Whether an investment property or your family home, there has never been a better time to look into refinancing. Cash rates are at an all time low and banks and mortgage brokers are literally fighting to gain your business.
First off, for those who aren’t fully aware of what refinancing entails, it basically refers to the practice of using a new loan to pay off your existing loan. The benefits of refinancing could include lower interest rates, terms that suit you better and/or offers or incentives for switching to a new lender.
Most home owners know that it is recommended to review your loans yearly. However, how many of us can honestly say that we are doing this?
For the majority of us, a mortgage is signed, repayments are made, and the whole thing is tucked away- with nothing but a burden of debt left weighing over our heads.
So, why not see if there is a better option out there? Odds are that circumstances have changed since you originally settled on that particular mortgage rate.

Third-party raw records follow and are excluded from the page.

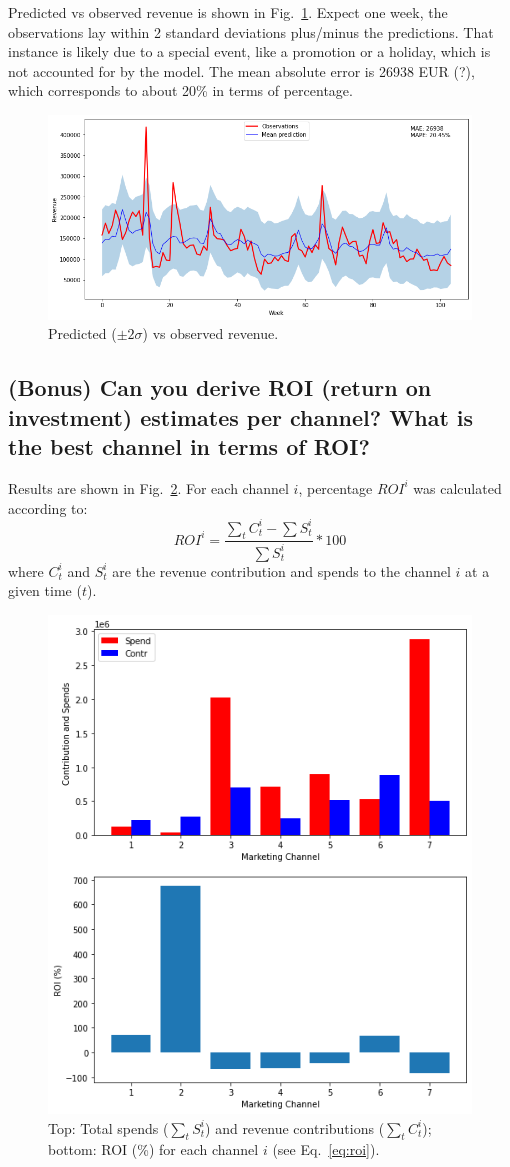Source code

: \documentclass[a4paper,10pt]{scrartcl}
\begin{document}
Predicted vs observed revenue is shown in Fig.~\ref{f:preds_vs_obs}. Expect one week, the observations lay within 2 standard deviations plus/minus the predictions. That instance is likely due to a special event, like a promotion or a holiday, which is not accounted for by the model. The mean absolute error is 26938 EUR (?), which corresponds to about 20\% in terms of percentage. 

\begin{figure}[!h]
  \centering
  \includegraphics[trim=0mm 0mm 0mm 0mm, clip, width=.8\textwidth]{preds_vs_obs.png}
  \caption{Predicted ($\pm 2\sigma$) vs observed revenue.}\label{f:preds_vs_obs}
\end{figure}


\FloatBarrier

\subsection {(Bonus) Can you derive ROI (return on investment) estimates per channel? What is the best channel in terms of ROI?}
Results are shown in Fig.~\ref{f:CS_ROI}. For each channel $i$, percentage $ROI^i$ was calculated according to:
\begin{equation}\label{eq:roi}
 ROI^i = \frac{\sum_t C_t^i - \sum S_t^i}{\sum S_t^i} * 100
\end{equation}
where $C_t^i$ and $S_t^i$ are the revenue contribution and spends to the channel $i$ at a given time ($t$).  


\begin{figure}[!h]
  \centering
  \includegraphics[trim=0mm 0mm 0mm 0mm, clip, width=.5\textwidth]{contributions_roi.png}
  \caption{Top: Total spends ($\sum_t S_t^i$) and revenue contributions ($\sum_t C_t^i$); bottom: ROI (\%) for each channel $i$ (see Eq.~\ref{eq:roi}).}\label{f:CS_ROI}
\end{figure}
\end{document}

It is important to note, there is no ‘one approach fits all’ or equation to calculate how much the average person can save. Each individual case is unique and savings will vary from person to person. Yet, looking into refinancing can allow you to see whether or not you can be saving money on your mortgage and more importantly, reducing the amount of time spent repaying it.
So why now?
– Historically low interest rates creating home loans as low as 1.79%*
– Incentives being offered- as much as $4k cash back on certain refinances with certain institutions
– Consolidating several loans or debts into one package can help you to be more financially organised
With no risk and a high reward potential, there is no better time to review and potentially refinance your current home loans.
*this rate will not be available for everyone and is just an example.